**GIVEN DATA**:
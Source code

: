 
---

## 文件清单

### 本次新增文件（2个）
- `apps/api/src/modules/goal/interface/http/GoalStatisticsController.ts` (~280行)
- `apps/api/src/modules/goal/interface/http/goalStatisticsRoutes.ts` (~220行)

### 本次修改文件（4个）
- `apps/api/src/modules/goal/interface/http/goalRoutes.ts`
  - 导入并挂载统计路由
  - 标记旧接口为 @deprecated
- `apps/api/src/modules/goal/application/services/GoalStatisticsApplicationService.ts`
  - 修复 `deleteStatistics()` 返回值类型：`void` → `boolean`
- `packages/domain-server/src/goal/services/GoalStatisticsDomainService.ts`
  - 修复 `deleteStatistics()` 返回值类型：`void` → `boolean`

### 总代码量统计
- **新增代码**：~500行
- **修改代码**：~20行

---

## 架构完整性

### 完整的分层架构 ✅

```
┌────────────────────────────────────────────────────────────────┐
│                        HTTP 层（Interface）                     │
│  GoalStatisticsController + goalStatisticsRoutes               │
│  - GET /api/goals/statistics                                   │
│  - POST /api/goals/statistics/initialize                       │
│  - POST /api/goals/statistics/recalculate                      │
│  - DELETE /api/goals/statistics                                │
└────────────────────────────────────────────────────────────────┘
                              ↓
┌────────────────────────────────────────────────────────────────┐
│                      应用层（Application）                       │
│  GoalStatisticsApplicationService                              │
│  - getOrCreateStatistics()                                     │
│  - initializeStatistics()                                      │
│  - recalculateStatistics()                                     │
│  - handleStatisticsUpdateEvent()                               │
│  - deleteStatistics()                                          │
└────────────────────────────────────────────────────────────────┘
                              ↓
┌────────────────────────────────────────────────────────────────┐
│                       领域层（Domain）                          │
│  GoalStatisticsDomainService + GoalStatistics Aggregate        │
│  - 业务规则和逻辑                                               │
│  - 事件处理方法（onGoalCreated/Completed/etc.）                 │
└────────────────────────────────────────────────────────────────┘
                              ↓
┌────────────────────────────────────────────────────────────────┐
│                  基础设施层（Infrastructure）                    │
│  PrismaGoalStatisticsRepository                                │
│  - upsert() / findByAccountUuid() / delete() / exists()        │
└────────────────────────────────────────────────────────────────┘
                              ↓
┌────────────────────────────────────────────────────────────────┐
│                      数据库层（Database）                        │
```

**THE TASK**: Copy out the full listing exactly.

**YOUR RESPONSE**:
Source code

: 
---

## 文件清单

### 本次新增文件（2个）
- `apps/api/src/modules/goal/interface/http/GoalStatisticsController.ts` (~280行)
- `apps/api/src/modules/goal/interface/http/goalStatisticsRoutes.ts` (~220行)

### 本次修改文件（4个）
- `apps/api/src/modules/goal/interface/http/goalRoutes.ts`
  - 导入并挂载统计路由
  - 标记旧接口为 @deprecated
- `apps/api/src/modules/goal/application/services/GoalStatisticsApplicationService.ts`
  - 修复 `deleteStatistics()` 返回值类型：`void` → `boolean`
- `packages/domain-server/src/goal/services/GoalStatisticsDomainService.ts`
  - 修复 `deleteStatistics()` 返回值类型：`void` → `boolean`

### 总代码量统计
- **新增代码**：~500行
- **修改代码**：~20行

---

## 架构完整性

### 完整的分层架构 ✅

```
┌────────────────────────────────────────────────────────────────┐
│                        HTTP 层（Interface）                     │
│  GoalStatisticsController + goalStatisticsRoutes               │
│  - GET /api/goals/statistics                                   │
│  - POST /api/goals/statistics/initialize                       │
│  - POST /api/goals/statistics/recalculate                      │
│  - DELETE /api/goals/statistics                                │
└────────────────────────────────────────────────────────────────┘
                              ↓
┌────────────────────────────────────────────────────────────────┐
│                      应用层（Application）                       │
│  GoalStatisticsApplicationService                              │
│  - getOrCreateStatistics()                                     │
│  - initializeStatistics()                                      │
│  - recalculateStatistics()                                     │
│  - handleStatisticsUpdateEvent()                               │
│  - deleteStatistics()                                          │
└────────────────────────────────────────────────────────────────┘
                              ↓
┌────────────────────────────────────────────────────────────────┐
│                       领域层（Domain）                          │
│  GoalStatisticsDomainService + GoalStatistics Aggregate        │
│  - 业务规则和逻辑                                               │
│  - 事件处理方法（onGoalCreated/Completed/etc.）                 │
└────────────────────────────────────────────────────────────────┘
                              ↓
┌────────────────────────────────────────────────────────────────┐
│                  基础设施层（Infrastructure）                    │
│  PrismaGoalStatisticsRepository                                │
│  - upsert() / findByAccountUuid() / delete() / exists()        │
└────────────────────────────────────────────────────────────────┘
                              ↓
┌────────────────────────────────────────────────────────────────┐
│                      数据库层（Database）                        │
```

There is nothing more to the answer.